2011年版の「子ども・子育て白書」が閣議決定された。男性の既婚率と所得の相関について分析し、年収300万円を境にして、それより低いと8-10パーセント、それを超えると25-40パーセントになると紹介。所得水準が、男性の結婚に重大な影響を及ぼしていることを、数字の裏付けを以て明らかにした。

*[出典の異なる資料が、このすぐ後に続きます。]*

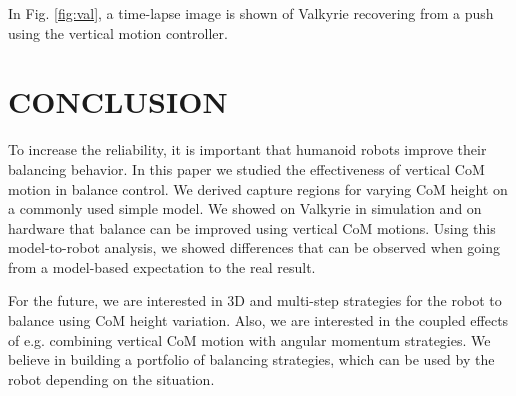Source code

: \documentclass[letterpaper, 10 pt, conference]{ieeeconf}  %
\begin{document}
In Fig. \ref{fig:val}, a time-lapse image is shown of Valkyrie recovering from a push using the vertical motion controller.


\section{CONCLUSION}\label{sec:conclusion}
To increase the reliability, it is important that humanoid robots improve their balancing behavior. In this paper we studied the effectiveness of vertical CoM motion in balance control. We derived capture regions for varying CoM height on a commonly used simple model. We showed on Valkyrie in simulation and on hardware that balance can be improved using vertical CoM motions. Using this model-to-robot analysis, we showed differences that can be observed when going from a model-based expectation to the real result. 

For the future, we are interested in 3D and multi-step strategies for the robot to balance using CoM height variation. Also, we are interested in the coupled effects of e.g. combining vertical CoM motion with angular momentum strategies. We believe in building a portfolio of balancing strategies, which can be used by the robot depending on the situation.


\addtolength{\textheight}{-0cm}   %




\clearpage
\end{document}
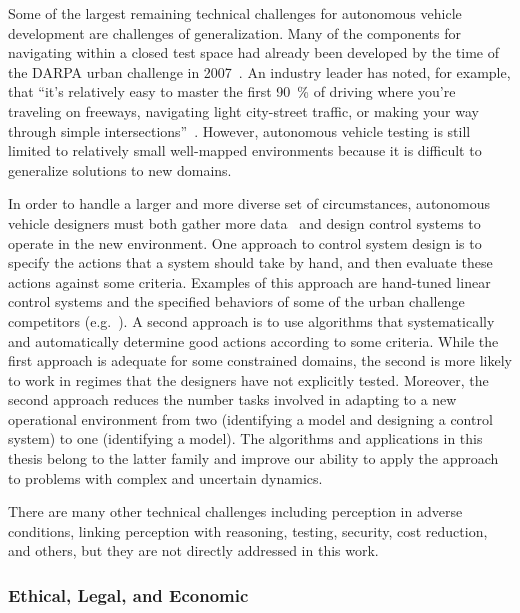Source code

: Some of the largest remaining technical challenges for autonomous vehicle development are challenges of generalization.
Many of the components for navigating within a closed test space had already been developed by the time of the DARPA urban challenge in 2007~\cite{MB-KI-SS:10}.
An industry leader has noted, for example, that ``it's relatively easy to master the first \SI{90}{\percent} of driving where you're traveling on freeways, navigating light city-street traffic, or making your way through simple intersections''~\cite{dolgov2016google}.
However, autonomous vehicle testing is still limited to relatively small well-mapped environments because it is difficult to generalize solutions to new domains.

In order to handle a larger and more diverse set of circumstances, autonomous vehicle designers must both gather more data~\cite{dolgov2016google} and design control systems to operate in the new environment.
One approach to control system design is to specify the actions that a system should take by hand, and then evaluate these actions against some criteria.
Examples of this approach are hand-tuned linear control systems and the specified behaviors of some of the urban challenge competitors (e.g.~\citet{urmson2007tartan}).
A second approach is to use algorithms that systematically and automatically determine good actions according to some criteria.
While the first approach is adequate for some constrained domains, the second is more likely to work in regimes that the designers have not explicitly tested.
Moreover, the second approach reduces the number tasks involved in adapting to a new operational environment from two (identifying a model and designing a control system) to one (identifying a model).
The algorithms and applications in this thesis belong to the latter family and improve our ability to apply the approach to problems with complex and uncertain dynamics.

There are many other technical challenges including perception in adverse conditions, linking perception with reasoning, testing, security, cost reduction, and others, but they are not directly addressed in this work.

\subsubsection{Ethical, Legal, and Economic}

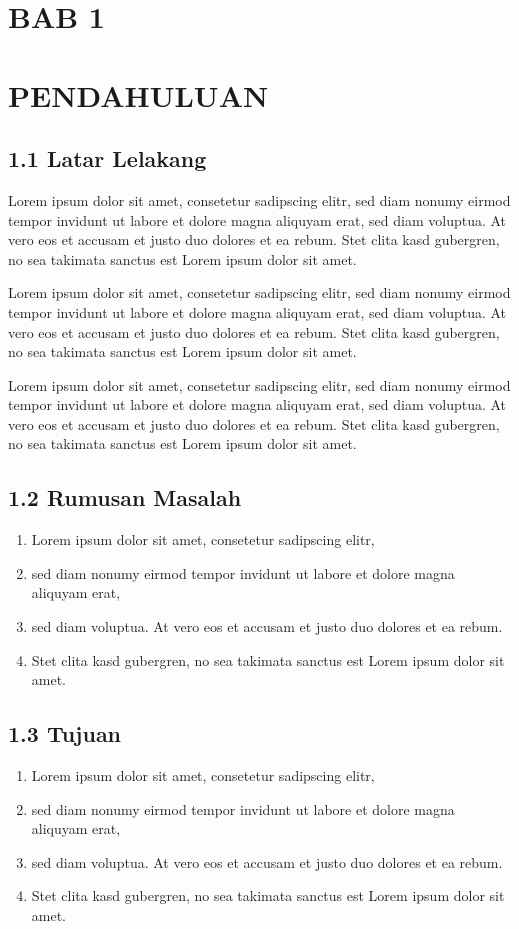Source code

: \begin{center}
    \section{BAB 1}
    \section{PENDAHULUAN}
\end{center}

\subsection{1.1 Latar Lelakang}
Lorem ipsum dolor sit amet, consetetur sadipscing elitr, sed diam nonumy eirmod tempor invidunt ut labore et dolore magna aliquyam erat, sed diam voluptua. At vero eos et accusam et justo duo dolores et ea rebum. Stet clita kasd gubergren, no sea takimata sanctus est Lorem ipsum dolor sit amet.

Lorem ipsum dolor sit amet, consetetur sadipscing elitr, sed diam nonumy eirmod tempor invidunt ut labore et dolore magna aliquyam erat, sed diam voluptua. At vero eos et accusam et justo duo dolores et ea rebum. Stet clita kasd gubergren, no sea takimata sanctus est Lorem ipsum dolor sit amet.

Lorem ipsum dolor sit amet, consetetur sadipscing elitr, sed diam nonumy eirmod tempor invidunt ut labore et dolore magna aliquyam erat, sed diam voluptua. At vero eos et accusam et justo duo dolores et ea rebum. Stet clita kasd gubergren, no sea takimata sanctus est Lorem ipsum dolor sit amet.

\subsection{1.2 Rumusan Masalah}
\begin{enumerate}
    \item Lorem ipsum dolor sit amet, consetetur sadipscing elitr,
    \item sed diam nonumy eirmod tempor invidunt ut labore et dolore magna aliquyam erat,
    \item sed diam voluptua. At vero eos et accusam et justo duo dolores et ea rebum.
    \item Stet clita kasd gubergren, no sea takimata sanctus est Lorem ipsum dolor sit amet.
\end{enumerate}

\subsection{1.3 Tujuan}
\begin{enumerate}
    \item Lorem ipsum dolor sit amet, consetetur sadipscing elitr,
    \item sed diam nonumy eirmod tempor invidunt ut labore et dolore magna aliquyam erat,
    \item sed diam voluptua. At vero eos et accusam et justo duo dolores et ea rebum.
    \item Stet clita kasd gubergren, no sea takimata sanctus est Lorem ipsum dolor sit amet.
\end{enumerate}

雇用形態と既婚率との相関についても分析している。過去10年間において、30-34歳の男性の既婚率は、非正規雇用で30.2パーセント、正社員で59.6パーセントと、ほぼ倍の開きがあった。これは非正規雇用が低所得の原因となっていることを物語っている。
30歳代の子育て世代の年収をみると、1997年では500-699万円がもっとも多かったが、2007年には300万円台が最多になった。この10年間に、日本人の子育て世代の年収が劇的に低くなったことを物語っている。
こうしたデータを見ると、日本がここ10年ばかりの短い間に、若者にとって住みづらい国になってきたことが良く分かる。その最大の要因は、非正規雇用に見られる雇用形態の不安定化であり、その結果として結婚もできないという惨めさがある。こうした要員をいつまでも放置しておけば、少子化は更に劇的に進み、国の存立が危うくなる事態も見えてくる。恐ろしいことだ。